Le rouleau vertical est composé de différents éléments, principalement du bois, pour les bâtons du haut et du bas ou encore pour certains embouts, mais surtout de la soie et du papier. En effet, le kakejiku est réalisé avec une ou plusieurs soies en fonction du style de monture, lesquelles sont doublées avec différents papiers. Les papiers employés traditionnellement pour le doublage des rouleaux verticaux sont toujours les mêmes. De plus, ils sont utilisés dans un ordre bien établi. Mais le papier peut également « passer dans la lumière » et remplacer les soies de montage. Ce style de montage, entièrement réalisé en papier est alors appelé kami-hyôgu 紙表具.


Les textiles employés dans le montage : Hyôsôgire 表装裂


hyogu 5A l’origine, les soies qui furent utilisées dans le montage des peintures sur rouleaux verticaux n’étaient pas expressément tissées pour cet usage. Les monteurs utilisaient alors des soies venant de l’habit monastique des prêtres bouddhistes (comme le kesa 袈裟) ou encore des kimono 着物 (portés par la noblesse) anciens ou délaissés. L’attrait pour les textiles s’expliquerait dès l’époque de Heian par le fait que l’intérieur dans lequel vivait l’aristocratie était alors relativement sobre et dépouillé, pour des raisons fonctionnelles. Aussi les textiles apportaient l’occasion d’égailler cet environnement, sous formes de tentures ou bien directement dans les costumes, où les superpositions de kimono et les jeux de couleurs étaient extrêmement complexes à l’époque de Heian.

Ce n’est que relativement tardivement que des artisans se consacrèrent au tissage de textiles réservés spécifiquement à l’usage du montage des peintures sur rouleaux verticaux.

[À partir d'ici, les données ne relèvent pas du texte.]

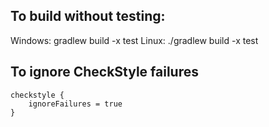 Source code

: ## To build without testing:
Windows:
    gradlew build -x test
Linux:
    ./gradlew build -x test
    
## To ignore CheckStyle failures
    checkstyle {
        ignoreFailures = true
    }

Il est donc possible de distinguer deux types de montage : ceux antérieurs à 1882, qui furent réalisés en réutilisant des textiles ayant le plus souvent une origine vestimentaire, et ceux postérieurs à cette date qui peuvent employer aussi bien des textiles tissés spécifiquement pour le montage que provenant d’anciens vêtements.

Du fait des origines vestimentaires des textiles employés dans le montage des rouleaux verticaux, nous trouvons une grande variété de textiles qui ont été ou sont encore employés à cet usage. Cela va du textile le plus simple, uni, au brocart le plus richement décoré.

Les textiles peuvent être tissés à partir de fibres d’origine animale, comme la soie ou la laine, ou de fibres végétales, comme le coton ou le lin. Le fil de soie reste cependant le matériau qui compose la grande majorité des textiles employés dans le montage.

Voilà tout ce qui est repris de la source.